You can read about all that in our indexed universal life insurance guide. Additionally, we discuss the disadvantages of indexed universal life insurance. (There are plenty. Every insurance has advantages and disadvantages.)
Indexed Universal Life Insurance Is Life Insurance
At the end of the day, indexed universal life is still life insurance. Moreover, it is a type of universal life insurance.
Universal life, for simplicity’s sake, doesn’t really have guarantees like whole life insurance.
Costs and cash values are all broken out. They are non-guaranteed. (Although, most universal life policies nowadays have some guarantees.)
The combination of costs and cash value performance is a double-edged sword that many people don’t understand. First, an IUL can be seen as an investment. (More on that in a minute.)
When times are good, universal life (and IULs) performs well. However, when times are bad…
…universal life policies implode, as we saw with contracts sold in the 1980s.
Indexed universal life insurance is a spin on traditional universal life.
Instead of following the trend of interest rates, indexed universal life policies earn cash value from following the performance of stock market indexes, like the S&P 500.
So, when the index is performing well, generally so is the IUL. However, when times are bad…
In many ways, IULs are like an investment. It’s really important, however, to view IULs as a different investment class that does not fully participate in the stock market.
Now might be a good time to discuss how this all works by discussing how cash value grows in an IUL.
How Indexed Universal Life Insurance Grows Cash Value
So, I just mentioned that the cash value follows the performance of a stock index like the S&P 500.
However, you don’t receive the full gains of the index.

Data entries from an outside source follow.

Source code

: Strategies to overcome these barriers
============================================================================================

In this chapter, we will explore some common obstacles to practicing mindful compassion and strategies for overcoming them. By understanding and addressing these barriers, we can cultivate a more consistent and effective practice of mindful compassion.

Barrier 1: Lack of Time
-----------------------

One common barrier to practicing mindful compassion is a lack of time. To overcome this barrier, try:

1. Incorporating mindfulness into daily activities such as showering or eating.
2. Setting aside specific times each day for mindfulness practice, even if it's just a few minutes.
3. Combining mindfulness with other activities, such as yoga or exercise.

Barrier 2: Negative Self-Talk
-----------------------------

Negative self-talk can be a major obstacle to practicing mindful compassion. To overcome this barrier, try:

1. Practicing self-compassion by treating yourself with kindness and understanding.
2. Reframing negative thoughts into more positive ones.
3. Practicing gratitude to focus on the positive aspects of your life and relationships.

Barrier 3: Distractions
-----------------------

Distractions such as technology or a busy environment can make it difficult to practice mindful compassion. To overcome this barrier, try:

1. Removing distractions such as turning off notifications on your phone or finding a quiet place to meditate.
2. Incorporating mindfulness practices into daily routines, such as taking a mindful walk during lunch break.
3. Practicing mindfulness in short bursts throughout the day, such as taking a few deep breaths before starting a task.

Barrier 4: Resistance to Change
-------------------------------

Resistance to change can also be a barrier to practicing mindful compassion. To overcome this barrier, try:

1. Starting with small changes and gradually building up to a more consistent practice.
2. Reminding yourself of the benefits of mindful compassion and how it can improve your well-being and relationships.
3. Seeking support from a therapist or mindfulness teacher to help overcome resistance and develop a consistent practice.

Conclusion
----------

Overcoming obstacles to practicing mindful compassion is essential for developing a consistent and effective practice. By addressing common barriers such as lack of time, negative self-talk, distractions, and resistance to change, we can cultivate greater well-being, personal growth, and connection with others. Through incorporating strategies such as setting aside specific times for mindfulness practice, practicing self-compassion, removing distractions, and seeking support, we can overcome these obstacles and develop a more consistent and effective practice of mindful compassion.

When the index increases, you receive a portion of the gain as a “credit”. There are different credit options: cap rates, participation rates, and spreads.
We won’t go into too much detail as we describe these in more detail in our IUL guide. However, here is a quick example. Let’s say your cap rate is 10% and the index increases 18%. You, therefore, receive a 10% increase in the cash value.

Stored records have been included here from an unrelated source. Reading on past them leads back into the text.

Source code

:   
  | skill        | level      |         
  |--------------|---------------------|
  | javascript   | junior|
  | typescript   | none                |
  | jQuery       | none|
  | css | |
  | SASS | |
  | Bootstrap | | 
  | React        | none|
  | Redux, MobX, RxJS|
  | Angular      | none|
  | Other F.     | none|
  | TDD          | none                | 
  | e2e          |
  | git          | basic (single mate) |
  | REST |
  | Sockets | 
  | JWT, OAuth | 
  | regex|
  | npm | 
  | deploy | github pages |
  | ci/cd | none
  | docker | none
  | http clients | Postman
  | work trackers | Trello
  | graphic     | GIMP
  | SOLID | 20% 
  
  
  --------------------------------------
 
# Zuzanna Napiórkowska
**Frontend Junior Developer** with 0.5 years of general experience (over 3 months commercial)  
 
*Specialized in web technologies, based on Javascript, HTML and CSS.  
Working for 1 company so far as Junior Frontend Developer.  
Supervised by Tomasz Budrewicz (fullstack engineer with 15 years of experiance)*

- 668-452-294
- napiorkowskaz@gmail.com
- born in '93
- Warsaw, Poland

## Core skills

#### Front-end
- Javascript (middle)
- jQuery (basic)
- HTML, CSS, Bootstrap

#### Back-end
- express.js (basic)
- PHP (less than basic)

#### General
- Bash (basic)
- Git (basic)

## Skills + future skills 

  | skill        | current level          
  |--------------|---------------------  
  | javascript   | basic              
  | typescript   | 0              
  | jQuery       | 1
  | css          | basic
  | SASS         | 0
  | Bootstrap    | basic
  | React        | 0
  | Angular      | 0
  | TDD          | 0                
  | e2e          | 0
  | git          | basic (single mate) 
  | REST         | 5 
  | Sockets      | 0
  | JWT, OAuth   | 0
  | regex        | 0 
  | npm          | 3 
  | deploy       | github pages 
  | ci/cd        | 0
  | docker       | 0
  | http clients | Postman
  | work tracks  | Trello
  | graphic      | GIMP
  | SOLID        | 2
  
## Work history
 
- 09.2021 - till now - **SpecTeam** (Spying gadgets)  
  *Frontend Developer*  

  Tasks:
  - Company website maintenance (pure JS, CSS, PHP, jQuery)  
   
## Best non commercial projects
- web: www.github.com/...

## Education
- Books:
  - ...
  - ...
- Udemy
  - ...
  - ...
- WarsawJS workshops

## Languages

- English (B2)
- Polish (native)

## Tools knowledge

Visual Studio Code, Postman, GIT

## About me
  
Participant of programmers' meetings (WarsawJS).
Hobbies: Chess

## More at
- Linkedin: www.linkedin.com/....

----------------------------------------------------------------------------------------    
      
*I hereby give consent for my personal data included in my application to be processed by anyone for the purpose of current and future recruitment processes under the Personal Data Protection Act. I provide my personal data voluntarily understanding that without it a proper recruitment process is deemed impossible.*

Conversely and favorably, you don’t participate in the index losses. You may have heard, “zero is your hero”, which means if the market index loses money, then you get “0”.
In other words, your cash value doesn’t lose money compared to if you fully invested in the index.
Over time, this cash value can grow higher than traditional universal life or even whole life insurance.
However, you may need to spend higher premiums because expenses generally increase every year.
Moreover, if the policy does not perform as illustrated, then you will have to pay more into the policy.
Here’s an illustration we have used in other articles. This is how IULs work. If your cash value grows higher than projected, then your policy should perform very well.
But if the index doesn’t perform well and costs go up, then your policy may not adequately grow cash value. (Moreover, carriers can cut cap rates as they do now. More on that in our article about disadvantages of IULs.)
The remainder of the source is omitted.